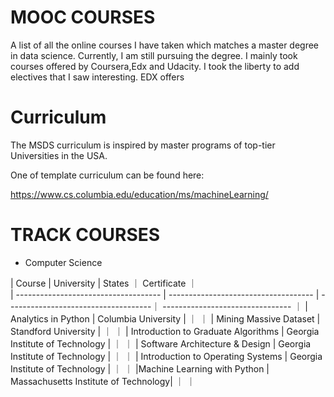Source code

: # MOOC COURSES

A list of all the online courses I have taken which matches a master degree in data science. 
Currently, I am still pursuing the degree. I mainly took courses offered by Coursera,Edx and Udacity. I took the liberty to add electives that I saw interesting. 
EDX offers 

# Curriculum

The MSDS curriculum is inspired by master programs of top-tier Universities in the USA.  

One of template curriculum can be found here:

https://www.cs.columbia.edu/education/ms/machineLearning/





# TRACK COURSES


- Computer Science 

|  Course                              |  University                          | States                              ｜ Certificate                      ｜       
| ------------------------------------ | ------------------------------------ | ------------------------------------｜ -------------------------------- ｜
| Analytics in Python                  | Columbia University                  |                                     ｜                                  ｜
| Mining Massive Dataset               | Standford University                 |                                     ｜                                  ｜
| Introduction to Graduate Algorithms  | Georgia Institute of Technology      |                                     ｜                                  ｜
| Software Architecture & Design       | Georgia Institute of Technology      |                                     ｜                                  ｜
| Introduction to Operating Systems    | Georgia Institute of Technology      |                                     ｜                                  ｜
|Machine Learning with Python          | Massachusetts Institute of Technology|                                     ｜                                  ｜





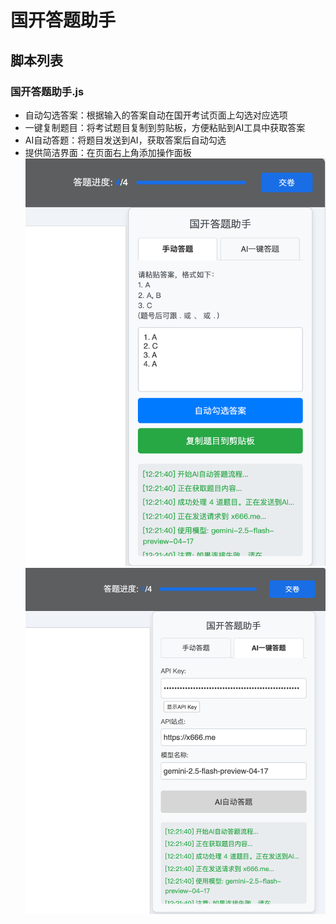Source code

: # 国开答题助手

## 脚本列表

### 国开答题助手.js
- 自动勾选答案：根据输入的答案自动在国开考试页面上勾选对应选项
- 一键复制题目：将考试题目复制到剪贴板，方便粘贴到AI工具中获取答案
- AI自动答题：将题目发送到AI，获取答案后自动勾选
- 提供简洁界面：在页面右上角添加操作面板
![截图](assets/imgs/1.png) ![截图](assets/imgs/2.png)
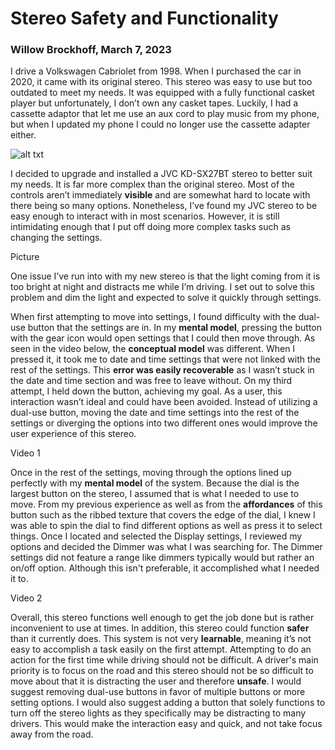 # Stereo Safety and Functionality
### Willow Brockhoff, March 7, 2023

I drive a Volkswagen Cabriolet from 1998. When I purchased the car in 2020, it came with its original stereo. This stereo was easy to use but too outdated to meet my needs. It was equipped with a fully functional casket player but unfortunately, I don’t own any casket tapes. Luckily, I had a cassette adaptor that let me use an aux cord to play music from my phone, but when I updated my phone I could no longer use the cassette adapter either.

![alt txt](stereo.jpeg)

I decided to upgrade and installed a JVC KD-SX27BT stereo to better suit my needs. It is far more complex than the original stereo. Most of the controls aren’t immediately **visible** and are somewhat hard to locate with there being so many options. Nonetheless, I’ve found my JVC stereo to be easy enough to interact with in most scenarios. However, it is still intimidating enough that I put off doing more complex tasks such as changing the settings.

Picture

One issue I’ve run into with my new stereo is that the light coming from it is too bright at night and distracts me while I’m driving. I set out to solve this problem and dim the light and expected to solve it quickly through settings.

When first attempting to move into settings, I found difficulty with the dual-use button that the settings are in. In my **mental model**, pressing the button with the gear icon would open settings that I could then move through. As seen in the video below, the **conceptual model** was different. When I pressed it, it took me to date and time settings that were not linked with the rest of the settings. This **error was easily recoverable** as I wasn’t stuck in the date and time section and was free to leave without. On my third attempt, I held down the button, achieving my goal. As a user, this interaction wasn’t ideal and could have been avoided. Instead of utilizing a dual-use button, moving the date and time settings into the rest of the settings or diverging the options into two different ones would improve the user experience of this stereo.

Video 1

Once in the rest of the settings, moving through the options lined up perfectly with my **mental model** of the system. Because the dial is the largest button on the stereo, I assumed that is what I needed to use to move. From my previous experience as well as from the **affordances** of this button such as the ribbed texture that covers the edge of the dial, I knew I was able to spin the dial to find different options as well as press it to select things. Once I located and selected the Display settings, I reviewed my options and decided the Dimmer was what I was searching for. The Dimmer settings did not feature a range like dimmers typically would but rather an on/off option. Although this isn't preferable, it accomplished what I needed it to. 

Video 2

Overall, this stereo functions well enough to get the job done but is rather inconvenient to use at times. In addition, this stereo could function **safer** than it currently does. This system is not very **learnable**, meaning it’s not easy to accomplish a task easily on the first attempt. Attempting to do an action for the first time while driving should not be difficult. A driver's main priority is to focus on the road and this stereo should not be so difficult to move about that it is distracting the user and therefore **unsafe**. I would suggest removing dual-use buttons in favor of multiple buttons or more setting options. I would also suggest adding a button that solely functions to turn off the stereo lights as they specifically may be distracting to many drivers. This would make the interaction easy and quick, and not take focus away from the road.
__________
WHAT IS BEING ASKED ::
Word for word and without pictures, please write out only the lines from the start of the entries through the line containing "Mining Massive Dataset", both included.

EXERCISE ANSWER ::
Source code

: # MOOC COURSES

A list of all the online courses I have taken which matches a master degree in data science. 
Currently, I am still pursuing the degree. I mainly took courses offered by Coursera,Edx and Udacity. I took the liberty to add electives that I saw interesting. 
EDX offers 

# Curriculum

The MSDS curriculum is inspired by master programs of top-tier Universities in the USA.  

One of template curriculum can be found here:

https://www.cs.columbia.edu/education/ms/machineLearning/





# TRACK COURSES


- Computer Science 

|  Course                              |  University                          | States                              ｜ Certificate                      ｜       
| ------------------------------------ | ------------------------------------ | ------------------------------------｜ -------------------------------- ｜
| Analytics in Python                  | Columbia University                  |                                     ｜                                  ｜
| Mining Massive Dataset               | Standford University                 |                                     ｜                                  ｜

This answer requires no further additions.